Suppose we have a corpus of text documents $\mathcal D$. Each
document $D$ in the set $\mathcal D$ is a bag (multiset) of words. We would
like to create a metric on $\mathcal D$ that gives the similarity between
two documents. One approach is to embed $\mathcal D$ into some high
dimensional Euclidean space $\mathbb R^n$ and take the usual Euclidean metric.
This embedding $\mathbf v \colon \mathcal D \to \mathbb R^n$
maps a document $D$ to some vector $\mathbf v(D)$ in
$\mathbb R^n$. We call the resulting vector $\mathbf v(D)$ the
vectorization of $D$.

It's useful to preprocess the documents in the corpus. For each document
$D$ we remove certain stop words---words that appear in nearly all texts.
Some examples would be: most, the, it, be, in, etc. Once the stop words
are removed, we want to stem each word in $D$ so that different forms
of the same word are not treated as separate words. For instance, we want
to regard ``go'' and ``going'' as the same word.
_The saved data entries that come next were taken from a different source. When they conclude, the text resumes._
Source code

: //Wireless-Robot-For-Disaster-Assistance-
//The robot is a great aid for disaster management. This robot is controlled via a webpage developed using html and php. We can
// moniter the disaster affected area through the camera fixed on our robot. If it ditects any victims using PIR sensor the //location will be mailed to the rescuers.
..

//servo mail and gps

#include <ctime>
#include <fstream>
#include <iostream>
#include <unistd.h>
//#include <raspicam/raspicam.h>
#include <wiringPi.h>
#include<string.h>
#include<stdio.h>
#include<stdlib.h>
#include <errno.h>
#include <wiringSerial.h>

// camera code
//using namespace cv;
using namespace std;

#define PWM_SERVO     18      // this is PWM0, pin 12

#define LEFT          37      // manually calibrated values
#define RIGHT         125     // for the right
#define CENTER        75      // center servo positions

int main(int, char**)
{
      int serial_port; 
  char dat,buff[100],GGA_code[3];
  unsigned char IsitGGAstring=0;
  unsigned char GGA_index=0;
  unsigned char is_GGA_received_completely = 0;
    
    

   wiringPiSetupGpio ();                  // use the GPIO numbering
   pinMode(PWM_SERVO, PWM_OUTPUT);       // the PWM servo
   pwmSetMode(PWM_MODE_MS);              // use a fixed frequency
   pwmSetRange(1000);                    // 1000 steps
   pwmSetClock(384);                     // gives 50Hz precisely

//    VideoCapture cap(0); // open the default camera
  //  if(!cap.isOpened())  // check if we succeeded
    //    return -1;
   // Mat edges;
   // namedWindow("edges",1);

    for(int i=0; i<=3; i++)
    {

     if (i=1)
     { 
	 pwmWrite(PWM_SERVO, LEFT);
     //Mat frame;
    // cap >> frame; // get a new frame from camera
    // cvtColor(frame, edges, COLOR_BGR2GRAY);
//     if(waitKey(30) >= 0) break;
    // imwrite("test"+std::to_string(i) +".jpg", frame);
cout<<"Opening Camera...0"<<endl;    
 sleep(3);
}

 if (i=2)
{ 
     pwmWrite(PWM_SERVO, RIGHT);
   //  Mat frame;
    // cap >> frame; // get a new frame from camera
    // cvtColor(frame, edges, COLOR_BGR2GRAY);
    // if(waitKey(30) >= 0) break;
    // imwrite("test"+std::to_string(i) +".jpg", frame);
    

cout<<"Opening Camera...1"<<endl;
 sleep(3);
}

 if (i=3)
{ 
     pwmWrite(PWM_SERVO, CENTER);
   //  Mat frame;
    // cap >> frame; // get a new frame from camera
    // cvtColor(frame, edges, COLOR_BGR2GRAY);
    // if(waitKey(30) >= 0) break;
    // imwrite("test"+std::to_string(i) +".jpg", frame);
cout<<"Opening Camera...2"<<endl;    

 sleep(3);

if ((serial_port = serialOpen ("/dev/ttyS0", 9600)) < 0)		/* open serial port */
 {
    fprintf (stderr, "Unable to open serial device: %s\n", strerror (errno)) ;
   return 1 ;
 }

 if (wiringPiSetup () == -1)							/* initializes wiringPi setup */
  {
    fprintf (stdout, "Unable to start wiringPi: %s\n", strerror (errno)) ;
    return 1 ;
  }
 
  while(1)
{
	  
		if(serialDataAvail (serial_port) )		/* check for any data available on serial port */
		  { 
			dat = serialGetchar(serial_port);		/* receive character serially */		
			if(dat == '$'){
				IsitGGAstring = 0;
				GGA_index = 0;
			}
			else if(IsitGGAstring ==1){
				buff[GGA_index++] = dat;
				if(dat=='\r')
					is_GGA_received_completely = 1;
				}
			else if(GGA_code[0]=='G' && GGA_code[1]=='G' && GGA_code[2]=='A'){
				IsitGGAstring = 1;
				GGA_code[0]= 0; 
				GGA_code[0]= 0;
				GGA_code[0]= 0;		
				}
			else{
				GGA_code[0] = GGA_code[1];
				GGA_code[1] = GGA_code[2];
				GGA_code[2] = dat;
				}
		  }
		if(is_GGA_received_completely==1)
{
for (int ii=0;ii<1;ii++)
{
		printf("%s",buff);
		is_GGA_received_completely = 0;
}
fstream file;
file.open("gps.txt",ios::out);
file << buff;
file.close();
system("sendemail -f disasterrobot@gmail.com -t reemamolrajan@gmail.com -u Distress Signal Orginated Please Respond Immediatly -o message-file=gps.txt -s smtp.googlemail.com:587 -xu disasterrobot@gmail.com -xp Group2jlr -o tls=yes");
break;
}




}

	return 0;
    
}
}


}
Assume now that each document in the corpus has gone through this
preprocessing step. We can obtain the corpus vocabulary $\mathcal V$---the set of all distinct words that appear in the corpus---by taking the union over $\mathcal D$. That is,
\[
\mathcal V := \bigcup \limits_{D \in \mathcal D} D.
\]
Since $\mathcal V$ is a set, all duplicate words are ignored. We can now naively
embed $\mathcal D$ into the $\mathbb R$-span of $\mathcal V$ via
$D \mapsto \sum_{w \in \mathcal D} w$. This simply counts the number
of times each word $w \in \mathcal V$ appears in $\mathcal D$. To conserve
memory we can record only sparse vectors if we so desire.
This naive approach has one immediate problem. The documents
$D_1:= \{\text{Whale.}\}$ and $D_2:= \{ \text{Whale. Whale.} \}$
have a distance of $2$ in $\mathbb R \mathcal V$ despite the fact
they contain the same content, more or less. To address this
we could of course normalize each vectorized document, but
this presents problems. Certain words might appear in a lot of
documents, but do so in high frequency in a particular subset
of related documents. Additionally, some words might appear
in every single document. These words are completely
superfluous for clustering.

To take these factors into account, we should weight each word
in a document by how frequently it appears in said document (term frequency)
and also by how infrequently it occurs in the entire corpus (inverse document frequency).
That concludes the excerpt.